From a moral standpoint, I am against war, against killing innocent civilians, against all forms of torture, and against depriving anyone of their legal rights. But the problem is that the bad guys on the other side of all of our wars use a completely different set of rules. Again, I repeat the haunting observation of 9/11 "pilot" Mohammed Atta: "The enemy is stupid."
As a result, "the world's only superpower" hasn't won a war since 1945. Has anyone taken the trouble to notice that North Korea not only is still in business but is a major nuclear threat? That Vietnam is a united communist country? And that Iraq is looking just a bit shaky at the moment?
The Big Mistake is another one of those subjects that deserves a thousand-page book to discuss in any kind of worthwhile detail. However, since I won't be writing a thousand-page book on the subject anytime soon, I'll end my abridged observations on this subject by making two last points.
First, you should constantly remind yourself that, as a human being, you are not omnipotent. If your gut tells you that something is wrong, don't ignore it because you believe you will "somehow work it out." There is a fine line between rational risk-taking that feels right and irrational risk-taking that feels wrong. Trust your intellect and your "gut" rather than your emotions.
Second, the good news: In most cases, people get another chance. In the case of Tom, he has the opportunity to convert The Big Mistake into the most positive learning experience of his life. At his age, and with all that he has going for him, he has a lifetime to overcome the mess he's created for himself.
If Tom has learned the lesson of just how costly one major error in judgment can be, he can become something greater than he might have been had he not made The Big Mistake in the first place. And, someday, he will have the opportunity to reap extra dividends from his experience by telling his children and grandchildren about how a foolish mistake almost destroyed his life.

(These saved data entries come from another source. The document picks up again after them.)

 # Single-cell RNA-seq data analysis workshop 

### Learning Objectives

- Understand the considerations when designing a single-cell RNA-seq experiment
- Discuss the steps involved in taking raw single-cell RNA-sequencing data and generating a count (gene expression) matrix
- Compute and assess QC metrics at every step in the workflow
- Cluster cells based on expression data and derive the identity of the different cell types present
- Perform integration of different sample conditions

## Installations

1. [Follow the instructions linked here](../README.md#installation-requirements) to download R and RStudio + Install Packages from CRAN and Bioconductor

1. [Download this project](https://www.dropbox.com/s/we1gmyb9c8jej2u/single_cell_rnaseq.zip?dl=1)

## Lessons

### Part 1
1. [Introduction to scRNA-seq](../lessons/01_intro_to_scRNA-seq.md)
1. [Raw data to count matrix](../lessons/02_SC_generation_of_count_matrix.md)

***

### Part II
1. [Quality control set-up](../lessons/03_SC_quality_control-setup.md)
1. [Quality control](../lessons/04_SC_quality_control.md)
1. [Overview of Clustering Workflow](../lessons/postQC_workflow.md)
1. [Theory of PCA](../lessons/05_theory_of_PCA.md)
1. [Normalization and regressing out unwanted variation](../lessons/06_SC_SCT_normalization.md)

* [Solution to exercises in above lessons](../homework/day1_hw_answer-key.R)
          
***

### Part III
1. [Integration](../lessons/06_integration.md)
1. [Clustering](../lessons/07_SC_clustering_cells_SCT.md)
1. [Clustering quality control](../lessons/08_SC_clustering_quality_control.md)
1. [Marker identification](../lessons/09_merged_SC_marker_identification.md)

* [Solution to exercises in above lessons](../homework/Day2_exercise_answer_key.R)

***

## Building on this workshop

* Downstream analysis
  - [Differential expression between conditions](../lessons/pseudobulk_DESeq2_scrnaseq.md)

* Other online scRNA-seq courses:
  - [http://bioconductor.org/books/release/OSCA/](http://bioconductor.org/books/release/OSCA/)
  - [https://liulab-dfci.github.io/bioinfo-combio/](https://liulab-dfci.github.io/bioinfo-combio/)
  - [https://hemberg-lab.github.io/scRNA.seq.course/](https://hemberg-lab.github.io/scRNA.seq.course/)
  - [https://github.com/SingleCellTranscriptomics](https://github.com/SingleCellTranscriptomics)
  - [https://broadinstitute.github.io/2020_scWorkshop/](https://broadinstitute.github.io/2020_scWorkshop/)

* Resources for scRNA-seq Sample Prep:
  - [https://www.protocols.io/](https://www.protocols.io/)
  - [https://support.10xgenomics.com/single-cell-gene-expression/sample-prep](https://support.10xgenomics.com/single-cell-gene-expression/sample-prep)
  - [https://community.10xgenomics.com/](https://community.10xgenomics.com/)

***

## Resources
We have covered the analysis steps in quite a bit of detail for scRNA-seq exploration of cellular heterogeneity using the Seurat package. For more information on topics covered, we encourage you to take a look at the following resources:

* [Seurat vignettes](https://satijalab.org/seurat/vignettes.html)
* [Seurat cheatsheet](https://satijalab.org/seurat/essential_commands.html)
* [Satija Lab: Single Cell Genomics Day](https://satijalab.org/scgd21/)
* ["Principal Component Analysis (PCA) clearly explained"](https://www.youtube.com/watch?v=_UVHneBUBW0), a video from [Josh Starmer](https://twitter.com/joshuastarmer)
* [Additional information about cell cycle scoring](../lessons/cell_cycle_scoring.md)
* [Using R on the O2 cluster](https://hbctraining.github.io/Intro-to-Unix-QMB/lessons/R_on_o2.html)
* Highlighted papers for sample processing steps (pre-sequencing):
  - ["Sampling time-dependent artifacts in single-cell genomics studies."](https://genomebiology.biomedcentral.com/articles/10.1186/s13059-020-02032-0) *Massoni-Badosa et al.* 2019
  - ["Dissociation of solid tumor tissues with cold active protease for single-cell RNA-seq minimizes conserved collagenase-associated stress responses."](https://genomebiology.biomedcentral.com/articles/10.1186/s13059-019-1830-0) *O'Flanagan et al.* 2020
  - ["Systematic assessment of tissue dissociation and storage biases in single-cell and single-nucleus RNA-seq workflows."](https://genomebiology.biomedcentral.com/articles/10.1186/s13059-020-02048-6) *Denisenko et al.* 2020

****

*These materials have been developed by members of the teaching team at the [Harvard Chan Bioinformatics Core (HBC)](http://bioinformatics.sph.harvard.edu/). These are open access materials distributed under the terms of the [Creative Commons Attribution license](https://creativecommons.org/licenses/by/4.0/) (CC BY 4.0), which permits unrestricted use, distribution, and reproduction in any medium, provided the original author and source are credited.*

And so it is with all of us. If you've made The Big Mistake and are now suffering as a result, you have the tools to overcome it. I'm not talking about resources, but resourcefulness. If you need help in picking yourself up and moving forward, I suggest you read - every day - Rudyard Kipling's famous poem If. Especially the part that says:
"If you can force your heart and nerve and sinew
To serve your turn long after they are gone,
And so hold on when there is nothing in you
Except the Will which says to them: 'Hold On!'"
But if you've been fortunate enough to avoid The Big Mistake till now, your best bet is to be ever vigilant about not falling prey to it in the future. By all means, take action ... lots of action ... bold action - and don't be afraid to make digestible-size mistakes. Failure is a stepping-stone to success; The Big Mistake can be a stepping-stone to irreversible disaster.
- Ignore EWZuber
|2/1/2006 3:20:24 AM
Ironically, getting out of the public school institution could have been the best move he ever made even though it wasn't his intention.
Likewise if you make a big mistake in the market,find out why then turn it around. Example;
Late in the big tech market in 1999 I bought CMRC at about $250. Almost overnight it dropped ~$100. What happened?? Upon researching the problem I discovered they had unlocked millions of shares for insiders to sell from their IPO.
Looking further I found a site that listed the unlockup dates for hundreds of new IPO's that had inundated the market over the last year.
After doing some testing,I decided to turn my huge liability into an asset by shorting these stocks and it worked out very nicely.
It is not enough to have a trade work out if you do not understand exactly how you did it. It is actually better to have a trade fail if it makes you look deeper into the trade and find out why.
- Ignore heypa
|2/1/2006 12:56:09 PM
Thank you TRO.
I have always admired Ringers work.He does cut to the chase.